Recent advances in tuning-free personalized image generation based on
diffusion models are impressive. However, to improve subject fidelity, existing
methods either retrain the diffusion model or infuse it with dense visual
embeddings, both of which suffer from poor generalization and efficiency. Also,
these methods falter in multi-subject image generation due to the unconstrained
cross-attention mechanism. In this paper, we propose MM-Diff, a unified and
tuning-free image personalization framework capable of generating high-fidelity
images of both single and multiple subjects in seconds. Specifically, to
simultaneously enhance text consistency and subject fidelity, MM-Diff employs a
vision encoder to transform the input image into CLS and patch embeddings.

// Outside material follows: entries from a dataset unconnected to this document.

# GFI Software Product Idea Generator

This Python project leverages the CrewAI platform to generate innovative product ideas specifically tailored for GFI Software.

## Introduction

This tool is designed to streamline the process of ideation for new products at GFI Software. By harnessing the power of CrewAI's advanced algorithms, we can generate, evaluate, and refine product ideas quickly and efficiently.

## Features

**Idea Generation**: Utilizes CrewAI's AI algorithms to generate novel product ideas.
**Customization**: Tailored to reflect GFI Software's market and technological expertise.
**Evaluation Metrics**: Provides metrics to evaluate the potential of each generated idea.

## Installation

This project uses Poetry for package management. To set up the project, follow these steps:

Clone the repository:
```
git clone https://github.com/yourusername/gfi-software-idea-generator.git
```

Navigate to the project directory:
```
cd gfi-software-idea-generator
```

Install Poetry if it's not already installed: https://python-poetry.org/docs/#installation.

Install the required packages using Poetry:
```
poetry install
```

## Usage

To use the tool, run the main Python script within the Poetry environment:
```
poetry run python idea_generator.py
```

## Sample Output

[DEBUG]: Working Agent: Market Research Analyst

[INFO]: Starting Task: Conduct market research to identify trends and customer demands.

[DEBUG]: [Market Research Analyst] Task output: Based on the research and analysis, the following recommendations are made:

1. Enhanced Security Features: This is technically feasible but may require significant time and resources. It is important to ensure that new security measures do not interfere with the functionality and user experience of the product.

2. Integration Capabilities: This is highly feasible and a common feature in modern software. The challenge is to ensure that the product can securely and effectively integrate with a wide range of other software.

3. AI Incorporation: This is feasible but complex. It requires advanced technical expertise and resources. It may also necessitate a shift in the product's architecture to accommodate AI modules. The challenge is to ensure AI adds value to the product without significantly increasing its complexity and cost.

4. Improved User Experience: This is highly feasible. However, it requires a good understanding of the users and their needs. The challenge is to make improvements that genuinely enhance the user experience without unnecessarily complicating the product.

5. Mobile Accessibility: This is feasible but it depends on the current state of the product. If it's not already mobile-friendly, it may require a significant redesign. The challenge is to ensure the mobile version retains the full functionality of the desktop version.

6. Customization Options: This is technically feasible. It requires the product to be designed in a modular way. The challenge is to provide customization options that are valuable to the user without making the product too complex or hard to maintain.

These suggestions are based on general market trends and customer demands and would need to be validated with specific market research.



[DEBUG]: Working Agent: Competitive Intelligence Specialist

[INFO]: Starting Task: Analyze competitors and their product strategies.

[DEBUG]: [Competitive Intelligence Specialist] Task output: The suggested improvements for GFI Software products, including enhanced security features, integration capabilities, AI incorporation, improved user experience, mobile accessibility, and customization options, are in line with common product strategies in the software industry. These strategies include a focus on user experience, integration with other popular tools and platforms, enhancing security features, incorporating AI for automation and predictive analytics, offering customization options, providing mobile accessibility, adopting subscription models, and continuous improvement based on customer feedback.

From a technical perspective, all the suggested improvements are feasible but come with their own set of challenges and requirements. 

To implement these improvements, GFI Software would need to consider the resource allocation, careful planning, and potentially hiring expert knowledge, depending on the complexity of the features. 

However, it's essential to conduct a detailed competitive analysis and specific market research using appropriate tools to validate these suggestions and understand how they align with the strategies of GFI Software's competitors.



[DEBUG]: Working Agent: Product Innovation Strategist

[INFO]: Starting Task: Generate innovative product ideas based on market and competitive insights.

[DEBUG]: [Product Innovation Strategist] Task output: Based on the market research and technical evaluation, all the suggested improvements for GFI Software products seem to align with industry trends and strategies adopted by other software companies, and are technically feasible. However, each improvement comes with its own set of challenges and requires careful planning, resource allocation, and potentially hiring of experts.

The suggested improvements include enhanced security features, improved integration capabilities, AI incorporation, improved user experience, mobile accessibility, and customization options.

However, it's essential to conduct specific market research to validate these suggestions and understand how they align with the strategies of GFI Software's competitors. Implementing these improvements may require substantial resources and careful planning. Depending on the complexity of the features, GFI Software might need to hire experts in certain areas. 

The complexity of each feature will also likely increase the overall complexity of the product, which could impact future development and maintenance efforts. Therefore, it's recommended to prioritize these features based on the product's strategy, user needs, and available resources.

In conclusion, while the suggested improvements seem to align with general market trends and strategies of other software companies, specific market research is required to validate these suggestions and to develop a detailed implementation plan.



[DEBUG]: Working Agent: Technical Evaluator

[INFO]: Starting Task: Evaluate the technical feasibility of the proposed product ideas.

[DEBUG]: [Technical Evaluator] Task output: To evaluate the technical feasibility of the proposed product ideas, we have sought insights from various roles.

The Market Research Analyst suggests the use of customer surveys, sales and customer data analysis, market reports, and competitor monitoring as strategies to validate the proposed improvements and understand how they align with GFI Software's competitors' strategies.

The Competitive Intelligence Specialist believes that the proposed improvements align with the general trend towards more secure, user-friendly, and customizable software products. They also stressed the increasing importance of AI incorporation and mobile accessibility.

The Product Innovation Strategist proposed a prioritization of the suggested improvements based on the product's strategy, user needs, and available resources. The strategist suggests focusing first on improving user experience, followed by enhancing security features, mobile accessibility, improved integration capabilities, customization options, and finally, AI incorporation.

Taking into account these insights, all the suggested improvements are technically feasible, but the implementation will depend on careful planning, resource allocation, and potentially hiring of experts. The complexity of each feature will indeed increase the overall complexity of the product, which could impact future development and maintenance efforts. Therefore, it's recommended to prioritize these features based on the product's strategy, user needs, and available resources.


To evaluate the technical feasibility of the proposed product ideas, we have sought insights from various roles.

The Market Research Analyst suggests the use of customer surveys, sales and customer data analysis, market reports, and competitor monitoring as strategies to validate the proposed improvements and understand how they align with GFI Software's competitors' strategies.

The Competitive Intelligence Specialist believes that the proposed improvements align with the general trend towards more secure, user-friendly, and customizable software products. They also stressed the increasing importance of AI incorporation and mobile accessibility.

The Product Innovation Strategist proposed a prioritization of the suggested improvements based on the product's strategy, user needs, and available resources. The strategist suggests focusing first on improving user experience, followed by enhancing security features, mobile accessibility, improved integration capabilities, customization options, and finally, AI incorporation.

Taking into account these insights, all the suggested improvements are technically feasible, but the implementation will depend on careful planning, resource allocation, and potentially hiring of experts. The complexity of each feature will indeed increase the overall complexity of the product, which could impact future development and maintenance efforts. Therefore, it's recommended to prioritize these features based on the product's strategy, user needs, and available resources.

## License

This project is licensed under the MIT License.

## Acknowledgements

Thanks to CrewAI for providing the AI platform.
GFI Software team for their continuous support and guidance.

CLS
embeddings are used on the one hand to augment the text embeddings, and on the
other hand together with patch embeddings to derive a small number of
detail-rich subject embeddings, both of which are efficiently integrated into
the diffusion model through the well-designed multimodal cross-attention
mechanism. Additionally, MM-Diff introduces cross-attention map constraints
during the training phase, ensuring flexible multi-subject image sampling
during inference without any predefined inputs (e.g., layout). Extensive
experiments demonstrate the superior performance of MM-Diff over other leading
methods.

为了提高主题准确性，我们提出了 MM-Diff 的统一且无需调参的个性化图像生成框架，能够在几秒钟内生成单个和多个主题的高保真图像。MM-Diff 利用视觉编码器将输入图像转换为 CLS 和 patch 嵌入，而通过设计精良的多模态交叉注意机制，CLS 嵌入一方面用于增强文本嵌入，另一方面与 patch 嵌入一起用于生成少量细节丰富的主题嵌入，并且在训练过程中引入了交叉注意图约束，确保推理过程中的灵活多主题图像采样。大量实验证明了 MM-Diff 相对于其他主要方法的优越性能。